One of the featured exhibitors at the 16th annual WoodenBoat Show in Mystic, Conn., 18-year-old Schleiff recreated a reputable replica of Nathanael Herreshoff’s 1889 cat-ketch Coquina.

“I put a little over 700 hours into it,” Schleiff says of his 17-foot boat that he started building in January.

Schleiff says he considers himself extremely lucky to have been highlighted on the WoodenBoat Show’s Web site — especially since this is his first show and first boat built from scratch.

“I was very impressed by [the show], and the best part was definitely the people I got to meet,” says Schleiff. “It was great seeing people with boats they built from Texas all the way through Maine. And the local boatbuilders in the area were unique and friendly people.”

Herreshoff, best known for his America’s Cup racing yacht, designed Coquina for his own personal use. After her launch in May of 1889, Herreshoff used her for more than a decade until she was “made awkward by rheumatism,” as he lovingly put it. Though the original design was destroyed in the New England hurricane of 1938, her transom is displayed at the HerreshoffMarineMuseum in Bristol, R.I., and has been faithfully recreated by a number of boatbuilders over the years.

“I decided on the Coquina because everybody knows Herreshoff. I mean, he’s the Wizard of Bristol,” says Schleiff. “He’s so reputable, and I knew the design had to be something great, so I figured I’d give it a try.”

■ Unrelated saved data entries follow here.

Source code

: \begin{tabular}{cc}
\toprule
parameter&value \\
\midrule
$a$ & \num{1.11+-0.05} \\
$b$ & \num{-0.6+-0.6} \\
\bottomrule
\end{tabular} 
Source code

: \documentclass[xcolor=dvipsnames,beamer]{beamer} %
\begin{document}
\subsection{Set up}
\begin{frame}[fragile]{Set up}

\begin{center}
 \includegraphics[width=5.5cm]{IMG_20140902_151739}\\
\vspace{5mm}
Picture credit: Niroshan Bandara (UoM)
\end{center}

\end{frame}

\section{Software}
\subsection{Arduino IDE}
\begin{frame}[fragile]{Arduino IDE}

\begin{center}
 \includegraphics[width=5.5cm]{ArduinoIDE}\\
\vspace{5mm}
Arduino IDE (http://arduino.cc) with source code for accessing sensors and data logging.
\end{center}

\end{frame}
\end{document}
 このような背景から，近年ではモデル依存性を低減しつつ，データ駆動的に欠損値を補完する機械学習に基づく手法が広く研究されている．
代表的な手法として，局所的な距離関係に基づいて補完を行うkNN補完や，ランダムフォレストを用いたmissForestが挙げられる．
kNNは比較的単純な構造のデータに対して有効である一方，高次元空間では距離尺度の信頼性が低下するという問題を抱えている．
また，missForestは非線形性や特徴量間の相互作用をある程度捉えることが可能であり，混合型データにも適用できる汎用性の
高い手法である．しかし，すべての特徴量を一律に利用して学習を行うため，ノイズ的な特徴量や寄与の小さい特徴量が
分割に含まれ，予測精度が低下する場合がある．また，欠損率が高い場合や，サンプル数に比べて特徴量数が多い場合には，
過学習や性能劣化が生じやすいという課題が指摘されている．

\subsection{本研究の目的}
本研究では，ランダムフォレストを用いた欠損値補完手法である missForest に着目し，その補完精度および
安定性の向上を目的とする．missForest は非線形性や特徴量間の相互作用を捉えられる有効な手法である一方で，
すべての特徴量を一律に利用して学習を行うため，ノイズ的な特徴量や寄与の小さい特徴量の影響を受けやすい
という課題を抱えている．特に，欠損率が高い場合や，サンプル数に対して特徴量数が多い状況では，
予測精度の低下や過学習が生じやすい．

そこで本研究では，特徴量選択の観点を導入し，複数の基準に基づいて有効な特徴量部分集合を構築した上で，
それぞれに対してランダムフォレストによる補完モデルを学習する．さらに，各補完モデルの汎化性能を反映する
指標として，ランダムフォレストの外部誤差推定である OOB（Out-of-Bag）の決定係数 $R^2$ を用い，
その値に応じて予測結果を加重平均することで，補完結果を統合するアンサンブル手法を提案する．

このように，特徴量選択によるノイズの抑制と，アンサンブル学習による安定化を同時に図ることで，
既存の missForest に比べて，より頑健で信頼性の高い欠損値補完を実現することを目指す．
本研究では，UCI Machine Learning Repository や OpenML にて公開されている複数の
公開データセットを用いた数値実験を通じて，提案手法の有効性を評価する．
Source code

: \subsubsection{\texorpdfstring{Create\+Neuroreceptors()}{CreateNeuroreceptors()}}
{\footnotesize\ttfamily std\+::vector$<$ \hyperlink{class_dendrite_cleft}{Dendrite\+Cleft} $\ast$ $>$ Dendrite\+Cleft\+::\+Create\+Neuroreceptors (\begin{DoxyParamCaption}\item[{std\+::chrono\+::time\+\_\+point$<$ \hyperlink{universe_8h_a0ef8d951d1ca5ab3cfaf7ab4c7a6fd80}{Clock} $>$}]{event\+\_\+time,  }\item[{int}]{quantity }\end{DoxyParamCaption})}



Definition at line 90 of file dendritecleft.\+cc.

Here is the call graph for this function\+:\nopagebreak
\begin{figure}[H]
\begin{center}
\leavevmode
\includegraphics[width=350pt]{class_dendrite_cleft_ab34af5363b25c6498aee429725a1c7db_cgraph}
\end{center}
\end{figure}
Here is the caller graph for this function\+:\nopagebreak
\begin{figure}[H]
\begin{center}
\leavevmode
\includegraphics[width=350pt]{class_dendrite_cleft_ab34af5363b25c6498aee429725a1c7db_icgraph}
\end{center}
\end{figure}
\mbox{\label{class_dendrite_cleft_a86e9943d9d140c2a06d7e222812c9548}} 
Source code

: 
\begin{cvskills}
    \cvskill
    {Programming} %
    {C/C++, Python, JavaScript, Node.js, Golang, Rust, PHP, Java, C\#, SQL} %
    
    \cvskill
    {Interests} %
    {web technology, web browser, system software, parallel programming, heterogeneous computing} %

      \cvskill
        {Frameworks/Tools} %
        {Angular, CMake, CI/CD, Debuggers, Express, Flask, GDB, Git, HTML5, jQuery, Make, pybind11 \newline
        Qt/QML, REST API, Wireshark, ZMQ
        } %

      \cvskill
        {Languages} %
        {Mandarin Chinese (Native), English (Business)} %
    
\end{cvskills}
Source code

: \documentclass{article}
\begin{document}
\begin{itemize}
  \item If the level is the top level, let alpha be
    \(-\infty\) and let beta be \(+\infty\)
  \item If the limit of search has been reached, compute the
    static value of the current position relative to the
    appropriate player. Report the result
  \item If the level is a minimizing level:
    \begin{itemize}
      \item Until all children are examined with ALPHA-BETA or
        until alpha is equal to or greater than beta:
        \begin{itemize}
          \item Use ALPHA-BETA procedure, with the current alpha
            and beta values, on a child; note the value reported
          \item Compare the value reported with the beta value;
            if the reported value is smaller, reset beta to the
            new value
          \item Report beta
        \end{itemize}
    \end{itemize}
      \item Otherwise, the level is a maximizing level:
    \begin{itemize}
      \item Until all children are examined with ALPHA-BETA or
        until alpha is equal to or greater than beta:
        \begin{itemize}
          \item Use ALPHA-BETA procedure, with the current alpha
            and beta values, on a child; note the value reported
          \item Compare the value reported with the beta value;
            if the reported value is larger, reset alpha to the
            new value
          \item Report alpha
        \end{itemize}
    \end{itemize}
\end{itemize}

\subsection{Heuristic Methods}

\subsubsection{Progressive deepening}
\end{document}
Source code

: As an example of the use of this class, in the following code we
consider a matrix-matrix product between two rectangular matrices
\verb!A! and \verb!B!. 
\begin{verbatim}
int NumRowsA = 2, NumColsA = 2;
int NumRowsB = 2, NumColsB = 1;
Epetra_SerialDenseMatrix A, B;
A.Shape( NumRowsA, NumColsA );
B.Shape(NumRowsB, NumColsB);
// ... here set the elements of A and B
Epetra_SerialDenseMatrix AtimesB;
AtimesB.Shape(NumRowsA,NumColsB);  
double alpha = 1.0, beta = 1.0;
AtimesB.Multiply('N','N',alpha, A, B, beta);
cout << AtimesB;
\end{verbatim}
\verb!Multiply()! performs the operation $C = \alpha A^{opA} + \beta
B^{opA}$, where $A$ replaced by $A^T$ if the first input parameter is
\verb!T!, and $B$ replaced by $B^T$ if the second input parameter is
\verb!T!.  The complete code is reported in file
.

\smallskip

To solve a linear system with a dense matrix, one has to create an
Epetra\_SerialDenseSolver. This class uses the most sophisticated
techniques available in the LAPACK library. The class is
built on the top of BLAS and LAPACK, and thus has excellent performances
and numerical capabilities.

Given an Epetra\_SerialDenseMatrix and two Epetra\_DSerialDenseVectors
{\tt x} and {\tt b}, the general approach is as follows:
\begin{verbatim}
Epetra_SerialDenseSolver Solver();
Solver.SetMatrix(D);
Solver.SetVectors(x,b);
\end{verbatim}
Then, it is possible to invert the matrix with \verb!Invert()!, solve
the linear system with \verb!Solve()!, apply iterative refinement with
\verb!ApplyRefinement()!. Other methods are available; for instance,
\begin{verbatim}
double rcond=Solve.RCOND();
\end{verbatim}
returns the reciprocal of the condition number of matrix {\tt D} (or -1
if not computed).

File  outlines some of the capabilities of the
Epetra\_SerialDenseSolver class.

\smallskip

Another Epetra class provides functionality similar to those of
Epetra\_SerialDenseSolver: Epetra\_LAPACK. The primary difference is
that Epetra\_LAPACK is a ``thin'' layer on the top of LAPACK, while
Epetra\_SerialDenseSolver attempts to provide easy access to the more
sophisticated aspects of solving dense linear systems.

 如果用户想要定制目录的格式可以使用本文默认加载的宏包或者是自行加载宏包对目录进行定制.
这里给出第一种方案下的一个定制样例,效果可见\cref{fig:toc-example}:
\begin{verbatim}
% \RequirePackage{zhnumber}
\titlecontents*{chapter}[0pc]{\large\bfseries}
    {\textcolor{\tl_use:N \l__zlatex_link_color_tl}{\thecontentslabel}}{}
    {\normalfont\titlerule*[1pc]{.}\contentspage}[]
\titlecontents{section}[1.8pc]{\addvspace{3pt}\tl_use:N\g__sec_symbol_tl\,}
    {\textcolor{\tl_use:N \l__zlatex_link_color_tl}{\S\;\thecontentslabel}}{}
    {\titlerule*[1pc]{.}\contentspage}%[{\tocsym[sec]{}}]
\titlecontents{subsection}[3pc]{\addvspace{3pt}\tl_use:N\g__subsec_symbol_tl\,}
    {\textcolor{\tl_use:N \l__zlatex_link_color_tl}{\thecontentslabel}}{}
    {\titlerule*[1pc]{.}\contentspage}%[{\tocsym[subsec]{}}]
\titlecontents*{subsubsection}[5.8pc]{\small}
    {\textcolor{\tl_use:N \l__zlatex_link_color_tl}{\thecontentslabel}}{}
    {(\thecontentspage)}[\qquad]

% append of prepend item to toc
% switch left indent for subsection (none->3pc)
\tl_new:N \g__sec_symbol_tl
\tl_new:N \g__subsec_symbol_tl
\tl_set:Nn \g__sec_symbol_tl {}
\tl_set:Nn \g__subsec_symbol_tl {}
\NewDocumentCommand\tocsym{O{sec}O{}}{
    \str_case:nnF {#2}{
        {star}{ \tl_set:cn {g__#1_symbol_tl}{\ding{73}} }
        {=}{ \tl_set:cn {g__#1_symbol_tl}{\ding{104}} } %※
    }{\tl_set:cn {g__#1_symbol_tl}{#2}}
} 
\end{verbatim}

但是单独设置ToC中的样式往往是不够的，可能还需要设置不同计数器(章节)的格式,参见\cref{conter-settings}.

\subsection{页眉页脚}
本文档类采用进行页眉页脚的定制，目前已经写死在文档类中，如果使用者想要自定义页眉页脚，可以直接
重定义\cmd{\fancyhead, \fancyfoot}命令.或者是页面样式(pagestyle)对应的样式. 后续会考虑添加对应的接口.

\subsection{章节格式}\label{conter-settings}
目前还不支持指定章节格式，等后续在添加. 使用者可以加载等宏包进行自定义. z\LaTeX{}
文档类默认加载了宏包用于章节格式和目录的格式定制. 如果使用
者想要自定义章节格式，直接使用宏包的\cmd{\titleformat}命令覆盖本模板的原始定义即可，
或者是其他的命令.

The son of an architect, Schleiff is no stranger to building. However, it was his friend Stanley Woodward, who lives on Chesapeake Bay, who helped him catch the boating bug when he was 14.

“We decided to renovate a Bolger sailboat for use,” says Schleiff. “I had done woodworking stuff on houses, so this was just a little change in direction for me.”

Working on his friend’s property, together they restored a 26-foot Phil Bolger Chebacco cat-yawl, one of the biggest of its kind.

“We still sail it as much as possible,” says Schleiff. “I’ve been lucky — while my dad would like me to build houses, he does support my boat interest.”

After the first success, Schleiff wanted to find a school to further his boatbuilding skills, but after talking to a number of people in the business, he decided to just get started.

“I traveled up the East Coast and was very impressed with what was out there, but then I realized I already knew most of what they were teaching,” says Schleiff. “Then after a few people saw my portfolio; I was advised to just start building boats. I gathered up materials and started on Coquina.”

Schleiff spent about $8,000 on materials for the Coquina, rendering it almost exact to the original, with only one diversion: a glued sappelli plywood lapstrake construction.

“The original was made with Atlantic cedar and riveted, but it’s a lot of work to create and maintain,” says Schleiff. “It was difficult figuring out how to get the shape of the plywood right and gluing it rather than it being riveted.”

The boat is for sale for $30,000, although it drew quite a bit of attention at the show. The next project he plans on tackling is a 19-foot inboard diesel engine launch.

“The greatest thing for me is when the boat hits the water,” says Schleiff. “When it comes out perfect, that’s really satisfying.”